--- TASK DESCRIPTION ---
Wherever the word "padre" appears in a line of the records, copy that line.

--- RECORDS SUPPLIED ---
▬▬▬▬▬▬▬▬▬▬
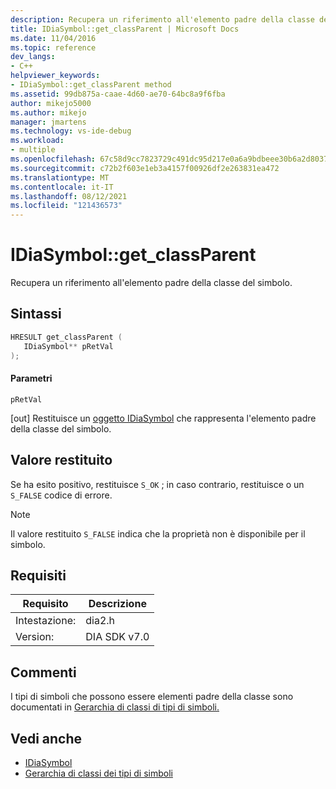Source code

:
 ```yaml
---
description: Recupera un riferimento all'elemento padre della classe del simbolo.
title: IDiaSymbol::get_classParent | Microsoft Docs
ms.date: 11/04/2016
ms.topic: reference
dev_langs:
- C++
helpviewer_keywords:
- IDiaSymbol::get_classParent method
ms.assetid: 99db875a-caae-4d60-ae70-64bc8a9f6fba
author: mikejo5000
ms.author: mikejo
manager: jmartens
ms.technology: vs-ide-debug
ms.workload:
- multiple
ms.openlocfilehash: 67c58d9cc7823729c491dc95d217e0a6a9bdbeee30b6a2d8037ac639411729b5
ms.sourcegitcommit: c72b2f603e1eb3a4157f00926df2e263831ea472
ms.translationtype: MT
ms.contentlocale: it-IT
ms.lasthandoff: 08/12/2021
ms.locfileid: "121436573"
---
```

# <a name="idiasymbolget_classparent"></a>IDiaSymbol::get_classParent
Recupera un riferimento all'elemento padre della classe del simbolo.

## <a name="syntax"></a>Sintassi

```C++
HRESULT get_classParent ( 
   IDiaSymbol** pRetVal
);
```

#### <a name="parameters"></a>Parametri
 `pRetVal`

[out] Restituisce un [oggetto IDiaSymbol](../../debugger/debug-interface-access/idiasymbol.md) che rappresenta l'elemento padre della classe del simbolo.

## <a name="return-value"></a>Valore restituito
 Se ha esito positivo, restituisce `S_OK` ; in caso contrario, restituisce o un `S_FALSE` codice di errore.

> [!NOTE]
> Il valore restituito `S_FALSE` indica che la proprietà non è disponibile per il simbolo.

## <a name="requirements"></a>Requisiti

|Requisito|Descrizione|
|-----------------|-----------------|
|Intestazione:|dia2.h|
|Version:|DIA SDK v7.0|

## <a name="remarks"></a>Commenti
 I tipi di simboli che possono essere elementi padre della classe sono documentati in [Gerarchia di classi di tipi di simboli.](../../debugger/debug-interface-access/class-hierarchy-of-symbol-types.md)

## <a name="see-also"></a>Vedi anche
- [IDiaSymbol](../../debugger/debug-interface-access/idiasymbol.md)
- [Gerarchia di classi dei tipi di simboli](../../debugger/debug-interface-access/class-hierarchy-of-symbol-types.md)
▬▬▬▬▬▬▬▬▬▬
--- RESPONSE ---
description: Recupera un riferimento all'elemento padre della classe del simbolo.
Recupera un riferimento all'elemento padre della classe del simbolo.
[out] Restituisce un [oggetto IDiaSymbol](../../debugger/debug-interface-access/idiasymbol.md) che rappresenta l'elemento padre della classe del simbolo.
 I tipi di simboli che possono essere elementi padre della classe sono documentati in [Gerarchia di classi di tipi di simboli.](../../debugger/debug-interface-access/class-hierarchy-of-symbol-types.md)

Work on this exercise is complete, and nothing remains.